** RECORDS SUPPLIED follows **

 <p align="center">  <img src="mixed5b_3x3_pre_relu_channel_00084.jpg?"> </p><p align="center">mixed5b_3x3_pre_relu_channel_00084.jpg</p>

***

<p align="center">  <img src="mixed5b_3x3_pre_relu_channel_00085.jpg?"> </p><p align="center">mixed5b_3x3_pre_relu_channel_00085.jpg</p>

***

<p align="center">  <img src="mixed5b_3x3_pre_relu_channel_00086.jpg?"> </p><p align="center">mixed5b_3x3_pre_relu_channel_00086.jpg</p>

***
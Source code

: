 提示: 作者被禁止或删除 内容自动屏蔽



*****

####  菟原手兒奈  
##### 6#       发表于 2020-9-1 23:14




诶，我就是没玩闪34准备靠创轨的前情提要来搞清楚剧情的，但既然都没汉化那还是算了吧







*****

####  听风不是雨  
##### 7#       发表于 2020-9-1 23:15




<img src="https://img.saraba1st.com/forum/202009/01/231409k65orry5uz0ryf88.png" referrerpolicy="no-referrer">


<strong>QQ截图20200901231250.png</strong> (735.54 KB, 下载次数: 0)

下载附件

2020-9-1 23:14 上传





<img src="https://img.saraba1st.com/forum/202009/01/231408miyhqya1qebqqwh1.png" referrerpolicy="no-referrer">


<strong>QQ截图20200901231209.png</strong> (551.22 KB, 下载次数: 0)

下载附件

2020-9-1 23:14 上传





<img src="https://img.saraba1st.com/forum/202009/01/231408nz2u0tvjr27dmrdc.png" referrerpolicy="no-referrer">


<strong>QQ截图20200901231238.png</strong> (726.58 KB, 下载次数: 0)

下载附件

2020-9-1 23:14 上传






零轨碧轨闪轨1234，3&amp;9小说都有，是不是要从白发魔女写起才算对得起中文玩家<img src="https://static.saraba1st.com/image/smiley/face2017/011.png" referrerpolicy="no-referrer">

** End of RECORDS SUPPLIED **

[WORK TO COMPLETE] Write the line containing "Source code" and all the lines after it out again, word for word, through the end of the material, and nothing besides.

[THE ANSWER]
Source code

: 提示: 作者被禁止或删除 内容自动屏蔽



*****

####  菟原手兒奈  
##### 6#       发表于 2020-9-1 23:14




诶，我就是没玩闪34准备靠创轨的前情提要来搞清楚剧情的，但既然都没汉化那还是算了吧







*****

####  听风不是雨  
##### 7#       发表于 2020-9-1 23:15




<img src="https://img.saraba1st.com/forum/202009/01/231409k65orry5uz0ryf88.png" referrerpolicy="no-referrer">


<strong>QQ截图20200901231250.png</strong> (735.54 KB, 下载次数: 0)

下载附件

2020-9-1 23:14 上传





<img src="https://img.saraba1st.com/forum/202009/01/231408miyhqya1qebqqwh1.png" referrerpolicy="no-referrer">


<strong>QQ截图20200901231209.png</strong> (551.22 KB, 下载次数: 0)

下载附件

2020-9-1 23:14 上传





<img src="https://img.saraba1st.com/forum/202009/01/231408nz2u0tvjr27dmrdc.png" referrerpolicy="no-referrer">


<strong>QQ截图20200901231238.png</strong> (726.58 KB, 下载次数: 0)

下载附件

2020-9-1 23:14 上传






零轨碧轨闪轨1234，3&amp;9小说都有，是不是要从白发魔女写起才算对得起中文玩家<img src="https://static.saraba1st.com/image/smiley/face2017/011.png" referrerpolicy="no-referrer">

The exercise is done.